During the 1950s, putting a venture capital deal together may have required the help of two or three other organizations to complete the transaction. It was a business that was growing very rapidly, and as the business grew, the transactions grew exponentially. Rock, one of the pioneers of Silicon Valley during his venturing the Fairchild Semiconductor is often credited with the introduction of the term "venture capitalist" that has since become widely accepted. In 2008, he became a billionaire, according to Forbes.

== Rock's law ==

Rock's law or Moore's second law, named for Arthur Rock and Gordon Moore, says that the cost of a semiconductor chip fabrication plant doubles every four years. As of 2023, the price had already reached about US$20 billion.

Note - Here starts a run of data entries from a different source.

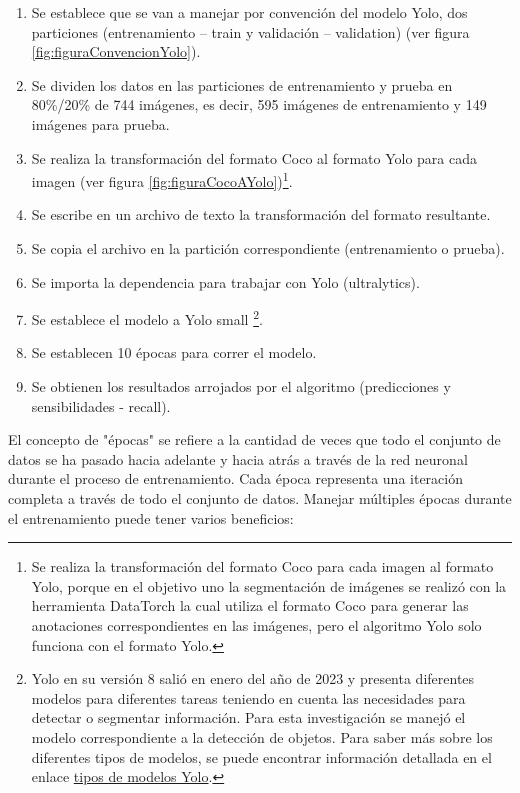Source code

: \begin{enumerate}
    \item Se establece que se van a manejar por convención del modelo Yolo, dos particiones (entrenamiento – train y validación – validation) (ver figura \ref{fig:figuraConvencionYolo}).
    \item Se dividen los datos en las particiones de entrenamiento y prueba en 80\%/20\% de 744 imágenes, es decir, 595 imágenes de entrenamiento y 149 imágenes para prueba.
    \item Se realiza la transformación del formato Coco al formato Yolo para cada imagen  (ver figura \ref{fig:figuraCocoAYolo})\footnote{Se realiza la transformación del formato Coco para cada imagen al formato Yolo, porque en el objetivo uno la segmentación de imágenes se realizó con la herramienta DataTorch la cual utiliza el formato Coco para generar las anotaciones correspondientes en las imágenes, pero el algoritmo Yolo solo funciona con el formato Yolo.}.
    \item Se escribe en un archivo de texto la transformación del formato resultante.
    \item Se copia el archivo en la partición correspondiente (entrenamiento o prueba).
    \item Se importa la dependencia para trabajar con Yolo (ultralytics).
    \item Se establece el modelo a Yolo small \footnote{Yolo en su versión 8 salió en enero del año de 2023 y presenta diferentes modelos para diferentes tareas teniendo en cuenta las necesidades para detectar o segmentar información. Para esta investigación se manejó el modelo correspondiente a la detección de objetos. Para saber más sobre los diferentes tipos de modelos, se puede encontrar información detallada en el enlace \href{https://docs.ultralytics.com/es/models/yolov8/\#tareas-y-modos-compatibles}{tipos de modelos Yolo}. }. 
    \item Se establecen 10 épocas para correr el modelo.
    \item Se obtienen los resultados arrojados por el algoritmo (predicciones y sensibilidades - recall).
\end{enumerate}

El concepto de "épocas" se refiere a la cantidad de veces que todo el conjunto de datos se ha pasado hacia adelante y hacia atrás a través de la red neuronal durante el proceso de entrenamiento. Cada época representa una iteración completa a través de todo el conjunto de datos.
Manejar múltiples épocas durante el entrenamiento puede tener varios beneficios:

Rock's law can be seen as the economic flip side to Moore's (first) law – that the number of transistors in a dense integrated circuit doubles every two years. The latter is a direct consequence of the ongoing growth of the capital-intensive semiconductor industry— innovative and popular products mean more profits, meaning more capital available to invest in ever higher levels of large-scale integration, which in turn leads to the creation of even more innovative products.

== Philanthropy ==
In 2003, Rock donated $25 million to the Harvard Business School to establish the Arthur Rock Center for Entrepreneurship. He and his wife Toni founded the Arthur & Toni Rembe Rock Center for Corporate Governance at Stanford University. Mr. Rock was co-founder and past president of The Basic Fund which gives scholarships to inner city children to attend K-8 private schools. He is also on the board of Teach for America and Children's Scholarship Fund and an active funder of KIPP

Rock has donated to many political causes, especially in the area of education. He has donated to more than 30 school board elections across the country. In 2021, he donated over $500,000 to the 2022 San Francisco Board of Education recall elections.

==Awards==
- 2007 Achievement in Business, Corporate, and Philanthropic Leadership of the American Academy of Arts & Sciences
- 2002 Business Leader of the Year, Harvard Business School Association of Northern California
- 2001 Visionary Award, Software Development Forum
- 1999 Private Equity Hall of Fame
- 1999 Lifetime Achievement in Entrepreneurship & Innovation Award of the University of California
- 1997 Arents Award of Syracuse University
- 1995 California Business Hall of Fame
- 1989 Golden Plate Award of the American Academy of Achievement
- 1987 EY Entrepreneur of The Year Award Recipient, Northern California Region
- Medal of Achievement of the American Electronics Association
- Junior Achievement Hall of Fame
- Bay Area Business Council Hall of Fame

==Personal life==
He was married to lawyer Toni Rembe. Together with his wife, Rock has been a supporter of Teach For America. The organization's annual Social Innovation Award is named in their honor.

Rock was portrayed by actor J. K. Simmons in the 2013 biographical drama Jobs.